EXERCISE BRIEF >> If a line in the entries includes "when", show that line.

EXTRACTED MATERIAL >>
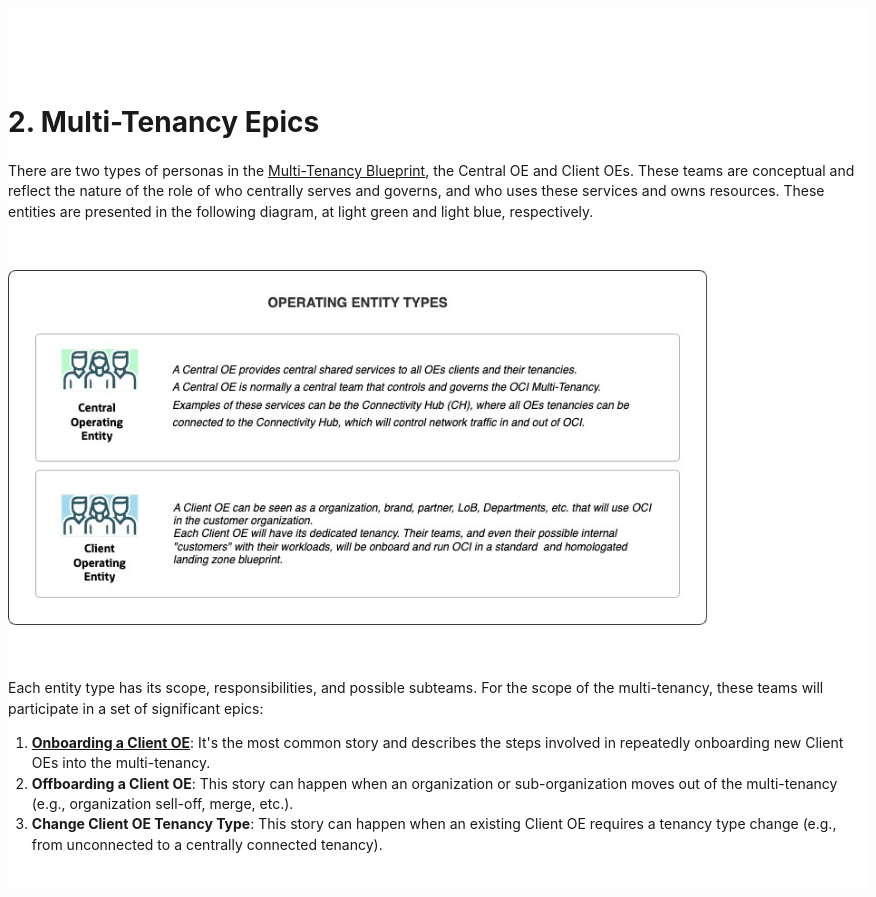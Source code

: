 &nbsp; 

&nbsp; 

# **2. Multi-Tenancy Epics**


There are two types of personas in the [Multi-Tenancy Blueprint](#), the Central OE and Client OEs. These teams are conceptual and reflect the nature of the role of who centrally serves and governs, and who uses these services and owns resources. These entities are presented in the following diagram, at light green and light blue, respectively.


&nbsp; 

<img src="images/2_personas.jpg" alt= “” width="700" height="value">

&nbsp; 

Each entity type has its scope, responsibilities, and possible subteams. For the scope of the multi-tenancy, these teams will participate in a set of significant epics:
1. **[Onboarding a Client OE](#3-epic-1---onboarding-a-client-oe)**: It's the most common story and describes the steps involved in repeatedly onboarding new Client OEs into the multi-tenancy.
2. **Offboarding a Client OE**: This story can happen when an organization or sub-organization moves out of the multi-tenancy (e.g., organization sell-off, merge, etc.).
3. **Change Client OE Tenancy Type**: This story can happen when an existing Client OE requires a tenancy type change (e.g., from unconnected to a centrally connected tenancy).


&nbsp;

TASK RESULT >>
2. **Offboarding a Client OE**: This story can happen when an organization or sub-organization moves out of the multi-tenancy (e.g., organization sell-off, merge, etc.).
3. **Change Client OE Tenancy Type**: This story can happen when an existing Client OE requires a tenancy type change (e.g., from unconnected to a centrally connected tenancy).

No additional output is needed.